Saved entries:
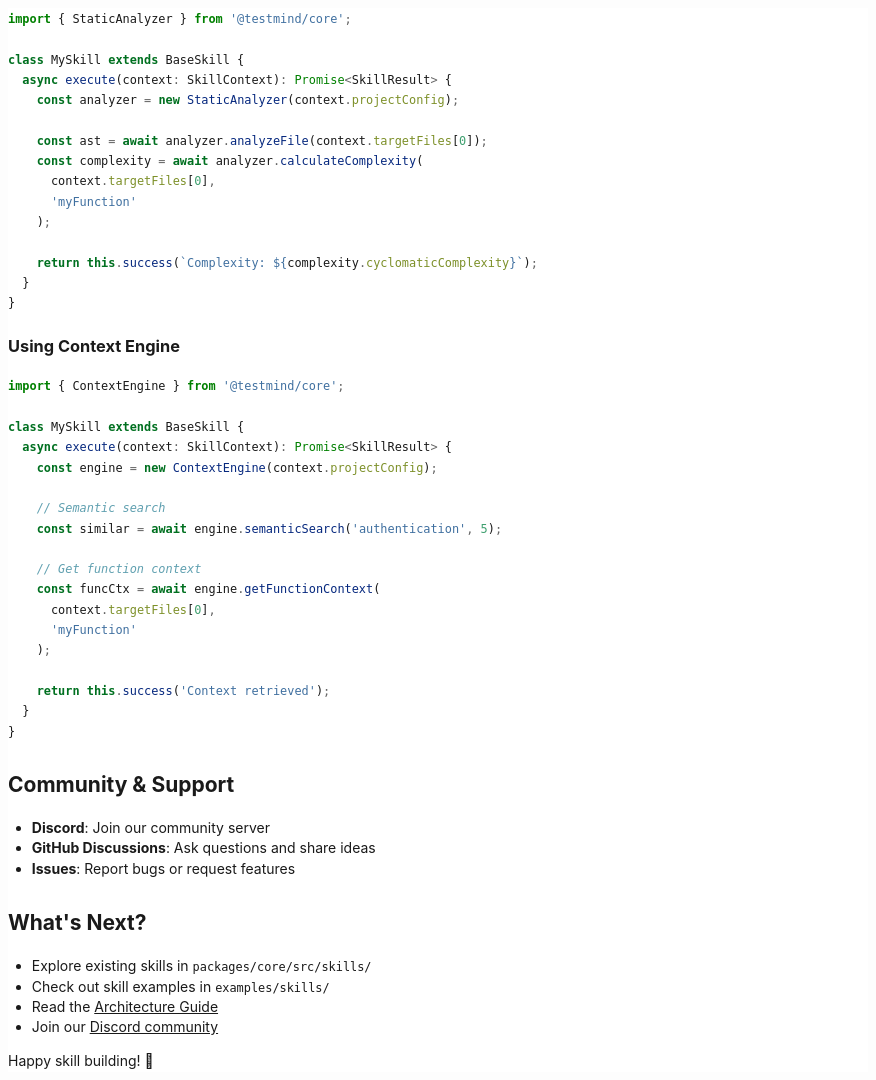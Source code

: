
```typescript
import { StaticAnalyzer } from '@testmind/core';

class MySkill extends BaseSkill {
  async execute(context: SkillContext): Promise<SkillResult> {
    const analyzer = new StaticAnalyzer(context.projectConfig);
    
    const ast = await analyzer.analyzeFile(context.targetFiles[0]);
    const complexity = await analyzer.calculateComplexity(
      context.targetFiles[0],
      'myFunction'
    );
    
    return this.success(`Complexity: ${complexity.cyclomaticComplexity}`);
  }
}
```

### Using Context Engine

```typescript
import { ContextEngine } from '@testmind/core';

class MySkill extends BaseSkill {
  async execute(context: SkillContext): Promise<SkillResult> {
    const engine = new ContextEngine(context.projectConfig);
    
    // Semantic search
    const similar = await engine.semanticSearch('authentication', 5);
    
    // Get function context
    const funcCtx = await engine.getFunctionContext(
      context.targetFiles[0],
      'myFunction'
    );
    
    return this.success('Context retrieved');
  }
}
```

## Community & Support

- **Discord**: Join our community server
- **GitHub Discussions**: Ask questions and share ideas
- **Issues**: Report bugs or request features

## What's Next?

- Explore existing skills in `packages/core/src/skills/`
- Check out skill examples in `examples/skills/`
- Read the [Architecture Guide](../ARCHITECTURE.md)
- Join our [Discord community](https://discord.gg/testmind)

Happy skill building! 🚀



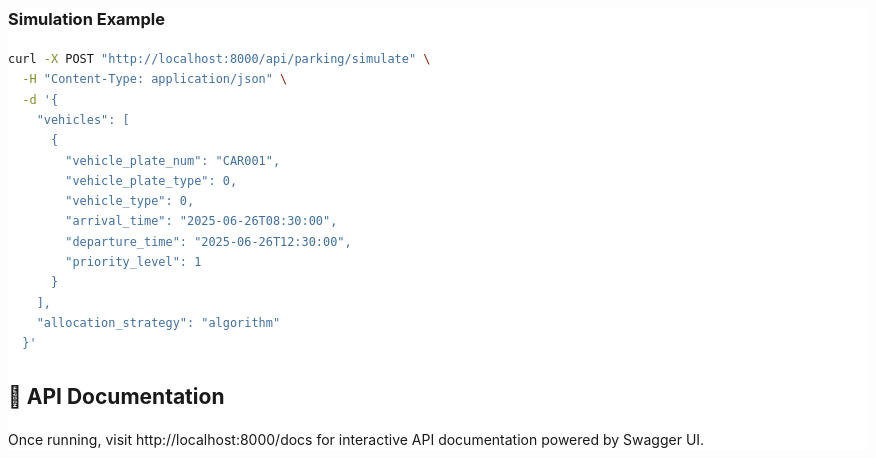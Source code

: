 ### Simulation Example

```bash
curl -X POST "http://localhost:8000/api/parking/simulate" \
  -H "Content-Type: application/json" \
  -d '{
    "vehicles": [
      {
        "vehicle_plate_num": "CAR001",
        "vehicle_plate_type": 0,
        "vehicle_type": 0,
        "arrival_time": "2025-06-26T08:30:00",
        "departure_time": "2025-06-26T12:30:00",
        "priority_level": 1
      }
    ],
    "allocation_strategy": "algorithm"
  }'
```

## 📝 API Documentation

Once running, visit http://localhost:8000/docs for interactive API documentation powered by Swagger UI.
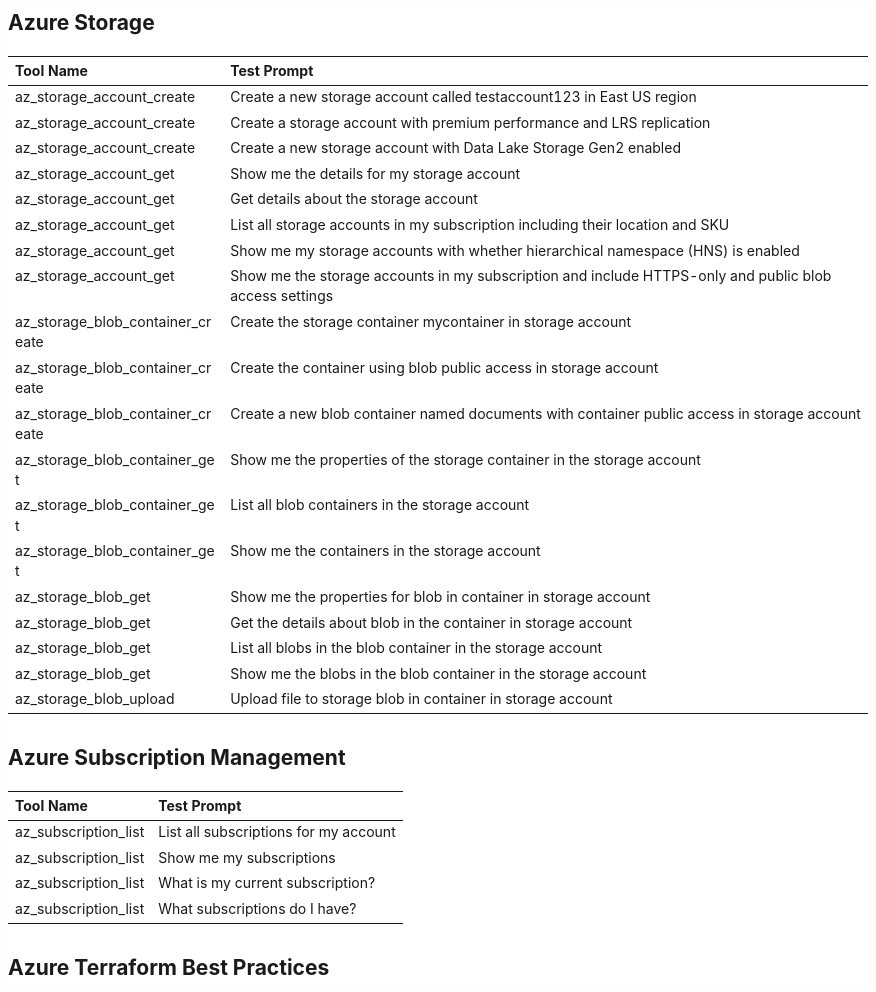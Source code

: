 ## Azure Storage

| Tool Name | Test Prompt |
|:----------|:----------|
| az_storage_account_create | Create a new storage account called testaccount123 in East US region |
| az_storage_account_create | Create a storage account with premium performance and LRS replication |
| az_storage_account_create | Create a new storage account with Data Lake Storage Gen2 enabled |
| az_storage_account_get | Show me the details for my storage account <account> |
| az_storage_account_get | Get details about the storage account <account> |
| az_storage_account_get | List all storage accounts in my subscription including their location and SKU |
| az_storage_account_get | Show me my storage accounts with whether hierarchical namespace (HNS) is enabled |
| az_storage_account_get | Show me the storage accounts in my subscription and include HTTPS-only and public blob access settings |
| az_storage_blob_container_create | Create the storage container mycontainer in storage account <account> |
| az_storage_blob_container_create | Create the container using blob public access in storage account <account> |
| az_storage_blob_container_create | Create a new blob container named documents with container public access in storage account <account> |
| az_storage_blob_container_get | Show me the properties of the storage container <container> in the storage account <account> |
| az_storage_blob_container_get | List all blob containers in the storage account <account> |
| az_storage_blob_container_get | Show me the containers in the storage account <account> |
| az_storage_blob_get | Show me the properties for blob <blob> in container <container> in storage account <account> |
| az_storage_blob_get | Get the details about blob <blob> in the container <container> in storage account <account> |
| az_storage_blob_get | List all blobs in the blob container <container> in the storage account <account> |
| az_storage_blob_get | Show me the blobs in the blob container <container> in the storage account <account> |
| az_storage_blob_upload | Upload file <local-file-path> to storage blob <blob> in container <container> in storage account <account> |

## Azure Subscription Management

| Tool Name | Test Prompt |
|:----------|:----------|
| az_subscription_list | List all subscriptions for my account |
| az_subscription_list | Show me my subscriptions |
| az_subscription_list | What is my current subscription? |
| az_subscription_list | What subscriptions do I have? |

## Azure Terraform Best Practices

--

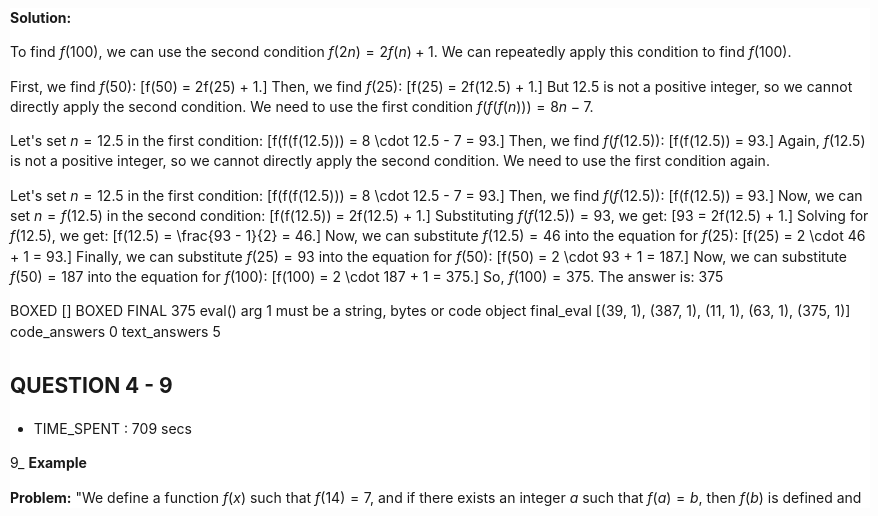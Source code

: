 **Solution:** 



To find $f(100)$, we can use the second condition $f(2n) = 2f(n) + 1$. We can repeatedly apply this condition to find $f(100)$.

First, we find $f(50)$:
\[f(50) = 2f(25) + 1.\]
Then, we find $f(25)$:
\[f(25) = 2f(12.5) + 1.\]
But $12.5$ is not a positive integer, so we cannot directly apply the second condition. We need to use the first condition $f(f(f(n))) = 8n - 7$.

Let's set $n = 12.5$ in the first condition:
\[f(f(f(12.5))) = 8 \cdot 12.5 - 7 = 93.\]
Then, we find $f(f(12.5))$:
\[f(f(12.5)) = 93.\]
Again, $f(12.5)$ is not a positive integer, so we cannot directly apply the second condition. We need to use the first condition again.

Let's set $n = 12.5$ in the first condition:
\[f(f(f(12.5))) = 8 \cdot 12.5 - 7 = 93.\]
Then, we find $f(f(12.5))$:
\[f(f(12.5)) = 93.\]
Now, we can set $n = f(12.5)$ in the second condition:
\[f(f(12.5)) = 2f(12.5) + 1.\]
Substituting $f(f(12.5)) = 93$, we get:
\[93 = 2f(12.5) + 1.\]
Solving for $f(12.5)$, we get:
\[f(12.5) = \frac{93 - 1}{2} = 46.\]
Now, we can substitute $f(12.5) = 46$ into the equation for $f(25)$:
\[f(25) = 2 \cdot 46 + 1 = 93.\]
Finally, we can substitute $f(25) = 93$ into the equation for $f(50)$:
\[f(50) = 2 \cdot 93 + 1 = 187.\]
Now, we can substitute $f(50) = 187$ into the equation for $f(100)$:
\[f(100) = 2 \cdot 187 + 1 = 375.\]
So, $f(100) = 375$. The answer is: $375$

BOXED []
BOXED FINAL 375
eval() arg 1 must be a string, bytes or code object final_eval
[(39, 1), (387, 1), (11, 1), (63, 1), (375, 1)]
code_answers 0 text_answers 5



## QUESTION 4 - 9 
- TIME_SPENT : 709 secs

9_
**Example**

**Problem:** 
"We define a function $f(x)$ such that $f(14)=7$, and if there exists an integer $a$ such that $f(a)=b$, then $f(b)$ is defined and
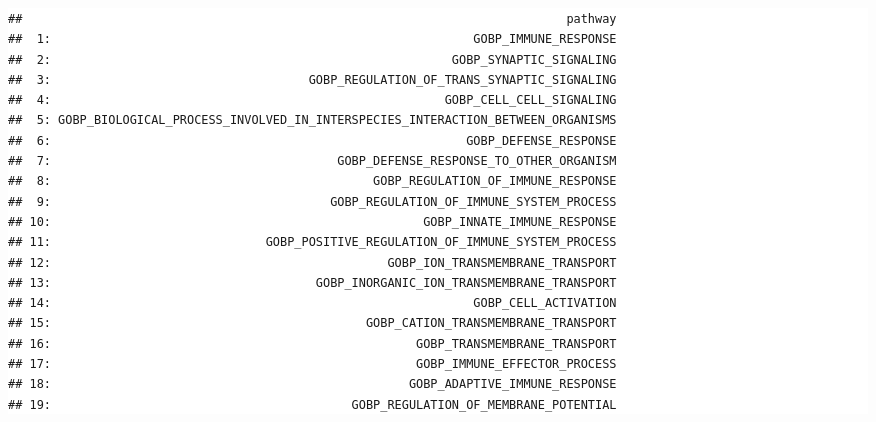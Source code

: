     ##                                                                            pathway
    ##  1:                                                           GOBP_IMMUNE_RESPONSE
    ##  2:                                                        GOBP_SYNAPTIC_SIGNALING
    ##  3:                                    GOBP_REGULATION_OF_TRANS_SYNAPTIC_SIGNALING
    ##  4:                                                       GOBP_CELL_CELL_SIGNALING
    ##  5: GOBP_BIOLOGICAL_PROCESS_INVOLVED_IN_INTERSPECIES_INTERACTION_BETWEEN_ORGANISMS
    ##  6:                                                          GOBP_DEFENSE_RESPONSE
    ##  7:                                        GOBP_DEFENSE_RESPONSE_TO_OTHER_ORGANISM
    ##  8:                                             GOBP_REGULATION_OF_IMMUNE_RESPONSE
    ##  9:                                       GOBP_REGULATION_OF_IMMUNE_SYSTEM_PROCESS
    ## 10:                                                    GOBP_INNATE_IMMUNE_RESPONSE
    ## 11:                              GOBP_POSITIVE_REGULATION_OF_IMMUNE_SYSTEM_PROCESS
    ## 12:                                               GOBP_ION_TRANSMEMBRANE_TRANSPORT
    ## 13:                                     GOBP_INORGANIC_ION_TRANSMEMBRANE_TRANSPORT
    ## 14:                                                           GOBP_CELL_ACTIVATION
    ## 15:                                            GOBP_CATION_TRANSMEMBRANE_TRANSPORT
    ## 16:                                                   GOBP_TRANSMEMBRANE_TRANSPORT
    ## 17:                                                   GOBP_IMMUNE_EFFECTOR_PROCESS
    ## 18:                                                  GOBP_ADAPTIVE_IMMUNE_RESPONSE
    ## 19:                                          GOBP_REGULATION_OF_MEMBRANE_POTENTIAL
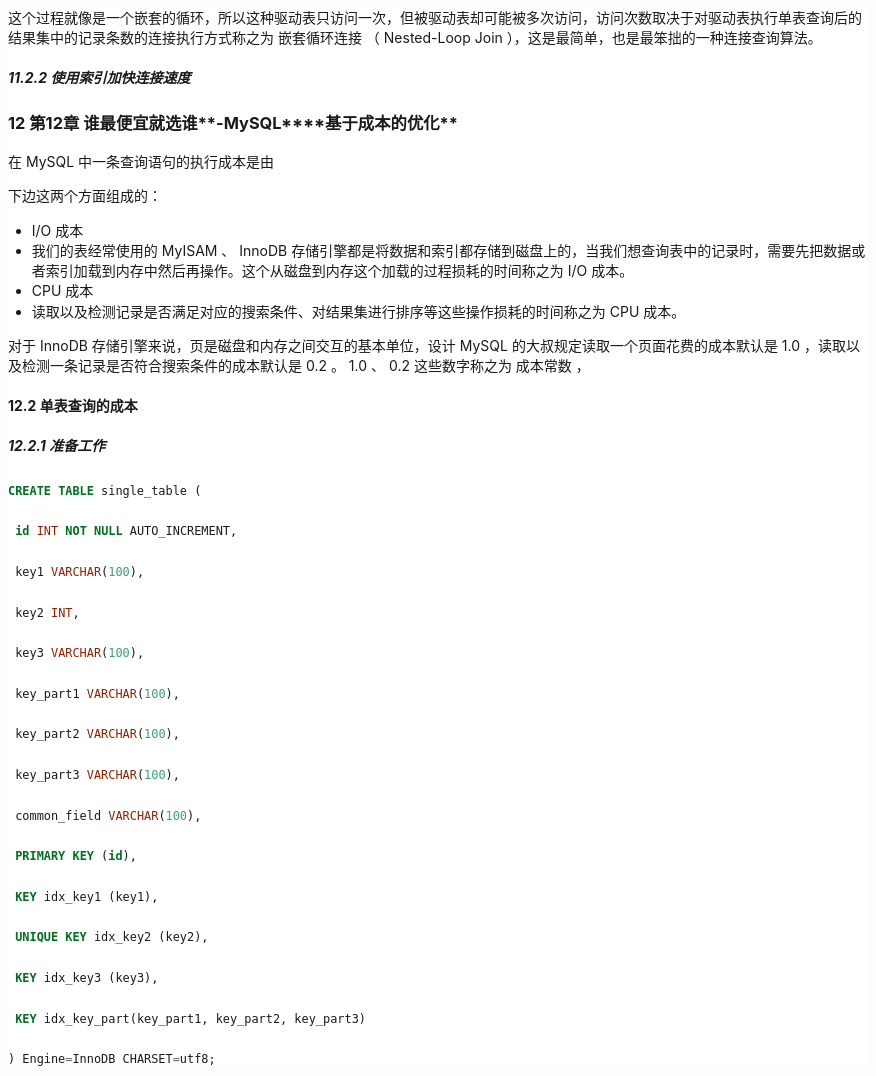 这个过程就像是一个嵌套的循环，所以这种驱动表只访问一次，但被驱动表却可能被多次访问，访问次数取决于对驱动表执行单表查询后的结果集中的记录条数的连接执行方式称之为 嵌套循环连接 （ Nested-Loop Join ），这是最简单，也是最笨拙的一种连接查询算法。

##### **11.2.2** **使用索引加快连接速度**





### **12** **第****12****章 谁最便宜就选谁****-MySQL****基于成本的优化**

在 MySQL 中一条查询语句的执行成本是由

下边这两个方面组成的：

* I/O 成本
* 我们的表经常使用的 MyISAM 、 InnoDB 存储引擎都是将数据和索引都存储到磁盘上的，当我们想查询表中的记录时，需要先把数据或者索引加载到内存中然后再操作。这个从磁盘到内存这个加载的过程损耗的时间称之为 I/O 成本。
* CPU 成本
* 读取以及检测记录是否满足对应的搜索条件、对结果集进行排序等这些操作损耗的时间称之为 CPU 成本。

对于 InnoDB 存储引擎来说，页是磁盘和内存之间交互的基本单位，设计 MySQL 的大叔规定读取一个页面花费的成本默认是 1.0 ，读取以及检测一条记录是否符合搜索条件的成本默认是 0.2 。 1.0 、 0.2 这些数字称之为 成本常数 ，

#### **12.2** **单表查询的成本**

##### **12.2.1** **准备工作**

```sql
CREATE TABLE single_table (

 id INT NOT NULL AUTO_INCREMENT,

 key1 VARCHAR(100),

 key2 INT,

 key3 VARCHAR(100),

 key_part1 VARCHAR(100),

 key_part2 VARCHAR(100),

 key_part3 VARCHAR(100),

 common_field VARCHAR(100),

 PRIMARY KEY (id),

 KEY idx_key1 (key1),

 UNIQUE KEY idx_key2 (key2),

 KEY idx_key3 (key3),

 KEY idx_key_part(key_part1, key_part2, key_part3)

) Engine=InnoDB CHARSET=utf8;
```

Your objective →
Every line from the data above that contains "What" must appear in the answer.

The completed task →
## What's Next?
| az_subscription_list | What is my current subscription? |
| az_subscription_list | What subscriptions do I have? |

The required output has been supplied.